Mixed Neural Style Transfer With Two Style Images

Hands-on Tutorials

Fig. 1: Result of my implementation of the mixed neural style transfer (MNST) based on one content image and two style images. (Content image by Alexas_Fotos, style image 1 by Andreas Fickl, style image 2 by Europeana)

Introduction

As somebody who is both, an technology and art enthusiast, Neural Style Transfer (NST) is super fascinating to me: An algorithm that creates a painting by using a content and a style template. While implementing and experimenting with the original NST algorithm, I had the idea of combining two styles in one image. Thus, the topic of my story is about a variation of the original neural style transfer, an approach that was described in the paper "A Neural Algorithm of Artistic Style" by Gatys et al. The mixed neural style transfer (MNST) describes an extension of the original algorithm, using two style images and one content image.

In the course of the story, I’ll explain how to apply the styles of two images to one photography, analyze the improvement process and show how to extend the NST optimization process by weighting the given styles based on their individual losses.

Since there are some very good tutorials and explanations to neural Style Transfer, I would like to leave the introduction to them and rather continue with mixed neural style transfer. (Check the out the Neural Style Transfer Tutorial of Vamshik Shetty, giving a great introduction to gram matrices. This TensorFlow tutorial also could be a good starting point for implementation.)

From Neural Style Transfer to Mixed Neural Style Transfer

The loss function as the central element of NST covers two aspects: content loss and style loss. While the content loss guarantees, that the newly generated image doesn’t diverge too far from the subject of the content image, the style loss measures a stylistic difference to a style image.
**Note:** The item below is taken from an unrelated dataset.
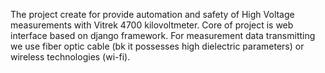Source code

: The project create for provide automation and safety of High Voltage measurements with Vitrek 4700 kilovoltmeter. 
Core of project is web interface based on django framework.
For measurement data transmitting we use fiber optic cable (bk it possesses high dielectric parameters) or wireless technologies (wi-fi).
When implementing the original approach of NST, I was wondering what happens if I extend the loss function of NST by a second style loss to generate a mix between two style images and one content image.

Fig. 2: α and β are weighting the content and the style loss. γ is weighting style loss 1 and style loss 2 individually, while γ should take values in the range between 0 and 1. C denotes the content image, s the style image for NST and s1 and s2 the style images for MNST. Image by author.
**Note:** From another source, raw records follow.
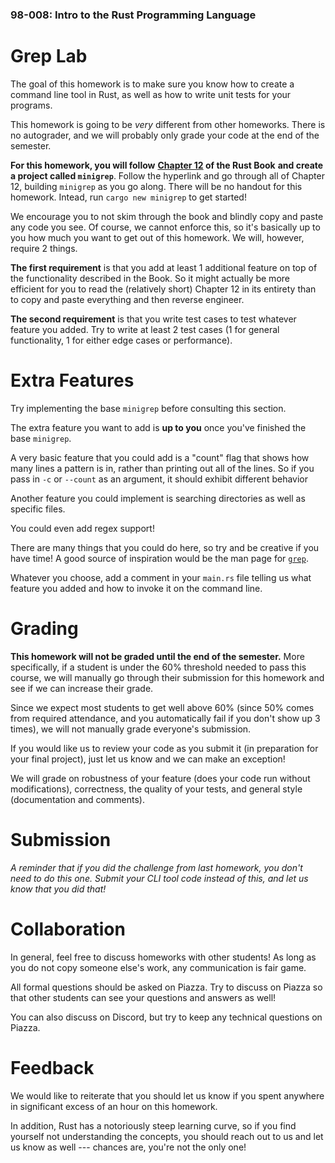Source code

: ### 98-008: Intro to the Rust Programming Language



# Grep Lab

The goal of this homework is to make sure you know how to create a command line tool in Rust,
as well as how to write unit tests for your programs.

This homework is going to be _very_ different from other homeworks.
There is no autograder, and we will probably only grade your code at the end of the semester.

**For this homework, you will follow**
**[Chapter 12](https://doc.rust-lang.org/book/ch12-00-an-io-project.html) of the Rust Book**
**and create a project called `minigrep`**.
Follow the hyperlink and go through all of Chapter 12, building `minigrep` as you go along.
There will be no handout for this homework. Intead, run `cargo new minigrep` to get started!

We encourage you to not skim through the book and blindly copy and paste any code you see.
Of course, we cannot enforce this,
so it's basically up to you how much you want to get out of this homework.
We will, however, require 2 things.

**The first requirement** is that you add at least 1 additional feature on top of the
functionality described in the Book. So it might actually be more efficient for you
to read the (relatively short) Chapter 12 in its entirety than to copy and paste everything
and then reverse engineer.

**The second requirement** is that you write test cases to test whatever feature you added.
Try to write at least 2 test cases
(1 for general functionality, 1 for either edge cases or performance).



# Extra Features

Try implementing the base `minigrep` before consulting this section.

The extra feature you want to add is **up to you** once you've finished the base `minigrep`.

A very basic feature that you could add is a "count" flag
that shows how many lines a pattern is in, rather than printing out all of the lines.
So if you pass in `-c` or `--count` as an argument, it should exhibit different behavior

Another feature you could implement is searching directories as well as specific files.

You could even add regex support!

There are many things that you could do here, so try and be creative if you have time!
A good source of inspiration would be the man page for
[`grep`](https://man7.org/linux/man-pages/man1/grep.1.html).

Whatever you choose, add a comment in your `main.rs` file telling us what
feature you added and how to invoke it on the command line.



# Grading

**This homework will not be graded until the end of the semester.**
More specifically, if a student is under the 60% threshold needed to pass this course,
we will manually go through their submission for this homework
and see if we can increase their grade.

Since we expect most students to get well above 60%
(since 50% comes from required attendance, and you automatically fail if you don't show up 3 times),
we will not manually grade everyone's submission.

If you would like us to review your code as you submit it (in preparation for your final project),
just let us know and we can make an exception!

We will grade on robustness of your feature (does your code run without modifications),
correctness, the quality of your tests, and general style (documentation and comments).



# Submission

_A reminder that if you did the challenge from last homework, you don't need to do this one._
_Submit your CLI tool code instead of this, and let us know that you did that!_





# Collaboration

In general, feel free to discuss homeworks with other students!
As long as you do not copy someone else's work, any communication is fair game.

All formal questions should be asked on Piazza. Try to discuss on Piazza so that
other students can see your questions and answers as well!

You can also discuss on Discord, but try to keep any technical questions on Piazza.



# Feedback

We would like to reiterate that you should let us know if you spent
anywhere in significant excess of an hour on this homework.

In addition, Rust has a notoriously steep learning curve,
so if you find yourself not understanding the concepts,
you should reach out to us and let us know as well ---
chances are, you're not the only one!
In the original loss function of the NST, α and β are the weights for the content loss and the style loss, respectively. For the MNST, α and β are kept the same, but γ is introduced as a second style weight. It is used to define the degree, to which an individual style influences the overall style loss. If e.g. γ ist set to 0.7, the loss of style image 1 impacts the overall style loss more than the loss of style image 2, being weighted with 0.3. By shifting values between 0 and 1 for γ, it is possible to interpolate between the results of a NST for two style images. So γ should basically works like a crossfader for the styles.

For the following example these images were chosen as content image, style image 1 and style image 2:

Fig. 3: The images are loaded from unsplash.com: Style image 1 by Andreas Fickl, style image 2 by Europeana, content image by by Alexas_Fotos

The Setup

Model: Pre-trained VGG19 model with ImageNet weights
Content Output Layer: __ block5_conv2
Style Output Layers: block1_conv1, block2_conv1, block3_conv1, block4_conv1, block5_conv1
Layer Weights: **** Additionally I configured the weightings of the layer outputs for the style loss, so that higher convolutional layers get a comparably lower weighting than lower layers. The intuition behind this weighting is to give a lower impact to filters, emphasizing complex structures and rather focus on simpler structures, defining the style of an image. [block1_conv1: 1.0, block2_conv1: 1.0, block3_conv1: 0.2, block4_conv1: 0.3, block5_conv1: 0.01]
Gram Matrices: The calculation of the gram matrices has been slightly changed, since their values are not divided by the output dimensions.
α=0.002 and β=0.02
Optimizer: **** Adam optimizer with initial_learning_rate=12.0, decay_steps=100 and decay_rate=0.6.
Loss: tf.reduce_mean **** was used for computing the style and content loss
Starting Conditions: The optimization starts with a duplicate of the content image.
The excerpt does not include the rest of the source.